Jesus is baptised.
February 4th, 2002
Received by H.
My dear brother, last time I told you how Jesus had a pleasant talk into the night with his friend Nathanael, and how, after a refreshing sleep, he returned to Kpar Nahum.
You can imagine that inside Jesus waves of happiness and disillusion were churning, a tempest of heat and cold that put him into an emotional state, and he needed to talk to somebody. And so it happened that after a couple of days Jesus headed south. He chose the route along the river Jordan, a road he knew very well. He had traveled there many times with his father, when they journeyed to Jerusalem to attend the religious festivals.
But this time his destination was not Jerusalem but a place much more to the north, nearer the outlet of the river Jordan from the Lake of Genesaret than Jericho. It was a place that the Bible describes as a wilderness. There, amidst the wild vegetation of the Jordan valley, John the Baptist had established his camp, living his ascetic life with a few permanent disciples and many others who visited him frequently without deciding to stay with him, sharing his lifestyle full of self-denial and scarcity.
Enormous numbers listened to John on some days due to the crowded highway which passed nearby. And great was the Baptist’s fame, who only a few months before had begun to preach.
The Jews felt that something was going wrong. A foreign force occupied their country and its leaders were corrupt. The political tension grew, not only between the occupation forces and the people, but also amongst the people themselves. And suddenly, a prophet appeared, a man who walked with God, preaching repentance and attacking the bad habits and misdeeds of the powerful classes without mincing matters, and that attracted people. That was the situation when the cousins met again.
You already know the story: Jesus came to be baptized, to give a sign. John obeyed reluctantly, uttering his famous speech that he was not worthy of untying his sandals. Jesus and John spent the night seated near the fire, discussing what had happened. And on the following day, Jesus could return comforted and happy.
H.: I understand that there were no supernatural manifestations, such as the voice from Heaven or the dove that descended over the master’s head, for example.

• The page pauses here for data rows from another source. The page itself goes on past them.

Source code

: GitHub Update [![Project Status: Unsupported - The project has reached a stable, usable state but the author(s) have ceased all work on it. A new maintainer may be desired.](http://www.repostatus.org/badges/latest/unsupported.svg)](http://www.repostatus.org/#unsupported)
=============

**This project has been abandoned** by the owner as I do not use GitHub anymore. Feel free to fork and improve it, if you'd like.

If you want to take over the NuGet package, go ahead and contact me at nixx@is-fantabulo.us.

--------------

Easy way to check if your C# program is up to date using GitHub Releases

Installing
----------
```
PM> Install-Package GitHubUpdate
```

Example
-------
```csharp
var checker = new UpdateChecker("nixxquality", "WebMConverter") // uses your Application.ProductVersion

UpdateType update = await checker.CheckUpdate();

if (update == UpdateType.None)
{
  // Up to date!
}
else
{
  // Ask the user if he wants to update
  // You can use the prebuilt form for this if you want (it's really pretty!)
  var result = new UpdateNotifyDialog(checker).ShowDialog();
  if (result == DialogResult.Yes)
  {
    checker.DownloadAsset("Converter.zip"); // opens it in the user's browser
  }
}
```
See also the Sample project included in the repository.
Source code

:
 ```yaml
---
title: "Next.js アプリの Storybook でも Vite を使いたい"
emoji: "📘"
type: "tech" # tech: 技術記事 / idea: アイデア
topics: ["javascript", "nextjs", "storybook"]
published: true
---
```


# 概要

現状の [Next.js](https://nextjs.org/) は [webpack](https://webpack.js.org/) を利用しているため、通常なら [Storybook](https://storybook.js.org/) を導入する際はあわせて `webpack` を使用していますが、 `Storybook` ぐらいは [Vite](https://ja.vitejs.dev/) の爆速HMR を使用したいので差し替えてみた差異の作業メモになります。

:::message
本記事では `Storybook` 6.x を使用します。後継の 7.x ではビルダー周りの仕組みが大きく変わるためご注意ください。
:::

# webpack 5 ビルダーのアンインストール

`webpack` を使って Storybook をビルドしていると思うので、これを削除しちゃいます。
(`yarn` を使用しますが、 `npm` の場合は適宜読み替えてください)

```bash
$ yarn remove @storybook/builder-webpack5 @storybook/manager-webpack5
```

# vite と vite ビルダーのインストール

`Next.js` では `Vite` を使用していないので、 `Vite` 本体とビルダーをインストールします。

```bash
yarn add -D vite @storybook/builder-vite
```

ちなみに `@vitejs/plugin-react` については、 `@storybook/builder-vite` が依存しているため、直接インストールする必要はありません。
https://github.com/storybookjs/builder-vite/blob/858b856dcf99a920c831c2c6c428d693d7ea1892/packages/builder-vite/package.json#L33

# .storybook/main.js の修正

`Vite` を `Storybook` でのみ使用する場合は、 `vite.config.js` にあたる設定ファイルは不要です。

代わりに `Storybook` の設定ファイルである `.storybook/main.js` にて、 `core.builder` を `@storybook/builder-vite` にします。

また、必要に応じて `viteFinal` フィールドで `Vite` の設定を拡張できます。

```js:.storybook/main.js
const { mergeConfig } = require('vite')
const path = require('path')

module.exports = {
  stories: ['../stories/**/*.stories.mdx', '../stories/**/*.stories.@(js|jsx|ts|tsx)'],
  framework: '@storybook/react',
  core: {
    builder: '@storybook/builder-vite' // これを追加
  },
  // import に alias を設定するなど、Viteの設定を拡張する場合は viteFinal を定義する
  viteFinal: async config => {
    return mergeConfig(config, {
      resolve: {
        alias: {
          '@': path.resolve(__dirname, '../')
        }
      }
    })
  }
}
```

Yes and no. There was no voice, but there was definitely the dove, which did not descend but rather flew high above the Master. It was something natural, but many people, hearing John’s words, took that as a sign.
H.: And was it a sign?
[Judas smiled] I will answer you with another question. Today you sent an interesting article to several people. And in that article you read:
It felt completely confused. Then I found a passage written by Bede Griffiths, a contemporary Benedictine monk. Griffiths relates that as a boy he went walking one night when suddenly he was charmed by the beautiful song of some birds. Their trills awoke in him senses he had never before used. All of a sudden, the world seemed to transform, he explains, as if he had come in front of “the presence of an unfathomable mystery that seemed to attract me toward it.”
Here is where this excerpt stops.